Monday, May 10, 2010

Why do you think startups fail?

A question posted at Quora...

Why do you think startups fail?
I have seen founders blame investors, investors blame CEOs, CEOs blaming the R&D people, R&D people say the product is fine, the market just doesn't get it, and marketing people blaming it all on the recession.

In your opinion, what are the major strategic reasons for startup failures?

My answer:

Strategic Reasons
1. The market simply isn't there. The startup could be way too early, too early, or just never was. I just hope you don't get in the last category because there will be all these drug accusations.

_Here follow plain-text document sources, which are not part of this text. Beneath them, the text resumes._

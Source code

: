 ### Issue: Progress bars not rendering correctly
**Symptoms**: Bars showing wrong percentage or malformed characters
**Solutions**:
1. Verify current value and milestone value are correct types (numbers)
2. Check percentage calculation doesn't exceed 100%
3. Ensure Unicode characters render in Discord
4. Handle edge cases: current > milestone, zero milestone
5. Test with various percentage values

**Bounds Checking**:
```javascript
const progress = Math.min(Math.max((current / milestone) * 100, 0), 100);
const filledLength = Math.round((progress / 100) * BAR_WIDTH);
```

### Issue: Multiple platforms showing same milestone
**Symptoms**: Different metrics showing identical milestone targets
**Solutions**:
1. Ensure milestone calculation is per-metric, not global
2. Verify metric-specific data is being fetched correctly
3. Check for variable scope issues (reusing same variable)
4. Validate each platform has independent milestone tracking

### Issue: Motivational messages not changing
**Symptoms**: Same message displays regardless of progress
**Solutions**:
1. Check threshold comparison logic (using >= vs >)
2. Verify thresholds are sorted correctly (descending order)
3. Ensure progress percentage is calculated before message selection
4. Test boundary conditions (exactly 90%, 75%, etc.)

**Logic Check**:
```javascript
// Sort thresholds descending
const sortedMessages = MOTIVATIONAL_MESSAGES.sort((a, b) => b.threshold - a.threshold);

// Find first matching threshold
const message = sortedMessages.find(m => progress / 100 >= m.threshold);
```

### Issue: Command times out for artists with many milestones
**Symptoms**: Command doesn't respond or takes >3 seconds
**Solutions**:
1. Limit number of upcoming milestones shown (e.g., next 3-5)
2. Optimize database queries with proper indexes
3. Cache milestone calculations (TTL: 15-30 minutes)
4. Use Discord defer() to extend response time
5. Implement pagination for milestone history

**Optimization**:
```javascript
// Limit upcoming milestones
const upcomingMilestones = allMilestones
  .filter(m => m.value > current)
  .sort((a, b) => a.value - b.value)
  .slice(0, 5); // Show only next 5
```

2. Poor allocation of resources and money. I've seen startups hire too many engineers, spend too much on marketing, or waste it on private helicopter rides to meetings (which mobile startup was that?) and other really idiotic expenditures.

3. Inability to change your business model midstream. Related to the first point, many successful startups have changed their business model midstream when they hit a roadblock. Is the CEO or management team able to be flexible in their thinking, or will the love of their product or personal stubbornness lead to their downfall?

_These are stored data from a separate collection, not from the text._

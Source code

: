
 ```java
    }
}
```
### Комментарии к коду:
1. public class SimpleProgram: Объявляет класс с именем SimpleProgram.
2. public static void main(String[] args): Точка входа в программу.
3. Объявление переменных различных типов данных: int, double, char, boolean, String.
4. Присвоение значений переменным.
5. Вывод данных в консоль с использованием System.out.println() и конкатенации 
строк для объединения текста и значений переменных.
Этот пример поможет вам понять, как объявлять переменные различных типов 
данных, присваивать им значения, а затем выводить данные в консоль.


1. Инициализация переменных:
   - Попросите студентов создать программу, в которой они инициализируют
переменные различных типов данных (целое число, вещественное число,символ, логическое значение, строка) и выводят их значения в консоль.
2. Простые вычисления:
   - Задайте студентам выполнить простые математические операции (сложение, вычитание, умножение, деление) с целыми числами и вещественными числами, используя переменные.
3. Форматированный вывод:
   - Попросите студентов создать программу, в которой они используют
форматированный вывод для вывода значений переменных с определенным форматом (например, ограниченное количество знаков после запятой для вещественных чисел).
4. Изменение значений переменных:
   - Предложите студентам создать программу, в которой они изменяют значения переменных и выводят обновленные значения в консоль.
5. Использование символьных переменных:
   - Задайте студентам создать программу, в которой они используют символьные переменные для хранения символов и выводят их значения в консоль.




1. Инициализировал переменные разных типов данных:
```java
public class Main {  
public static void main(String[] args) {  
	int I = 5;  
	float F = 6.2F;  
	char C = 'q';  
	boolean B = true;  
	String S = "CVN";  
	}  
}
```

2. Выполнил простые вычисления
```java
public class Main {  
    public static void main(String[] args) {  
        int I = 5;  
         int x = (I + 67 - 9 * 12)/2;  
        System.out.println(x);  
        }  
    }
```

4. Raised too much money. Sometimes too much money creates laziness or undisciplined management decisions. I've been here, so I just called it "management blindspots" or "big rounds are like crack for entrepreneurs" take your pick. Money burns quicker than most entrepreneurs think. It's not paper, it's paper soaked in gasoline.

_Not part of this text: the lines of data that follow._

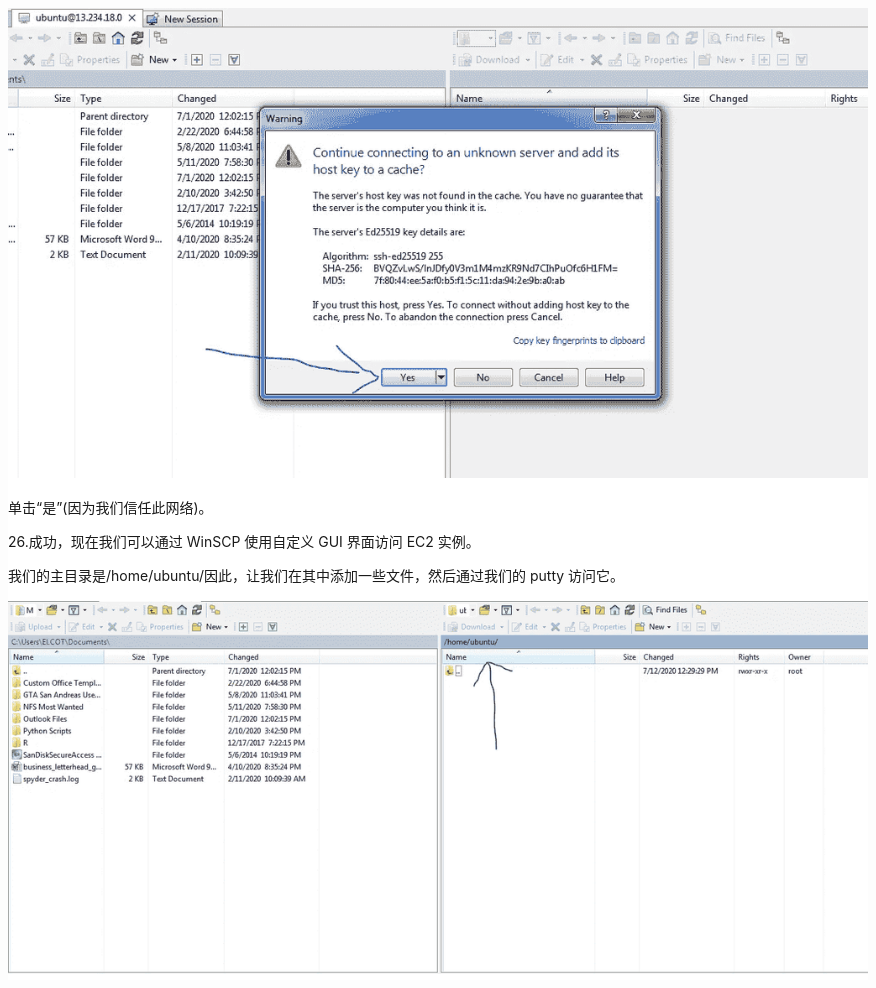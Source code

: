 ![](img/1763289be803f22ab823eb7d79f672bc.png)

单击“是”(因为我们信任此网络)。

26.成功，现在我们可以通过 WinSCP 使用自定义 GUI 界面访问 EC2 实例。

我们的主目录是/home/ubuntu/因此，让我们在其中添加一些文件，然后通过我们的 putty 访问它。

![](img/13f52e8b6d3af0e767c174840f11a1aa.png)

5. Raised too little money. I've been here too. This is what I call funding to fail. You raise too little and you're always chasing the next bridge loan or funding rounds to take your company to the next half-step. Being greedy with your equity is good, but when it becomes a drag on product development or growth it becomes stupid. If and when you can raise a decent round, do it and don't assume investors will be there at your beckon call a few months down the road. Most people are beauty queens (or kings) only once.

Non-strategic Reasons
1. Lack of trust. Trust really is essential for a startup's success. If there is a lack of trust in the founding team from day one, it will be a slow poison that kills the company. A subpoint is the lack of chemistry. This soft issue of trust and chemistry has killed many startups.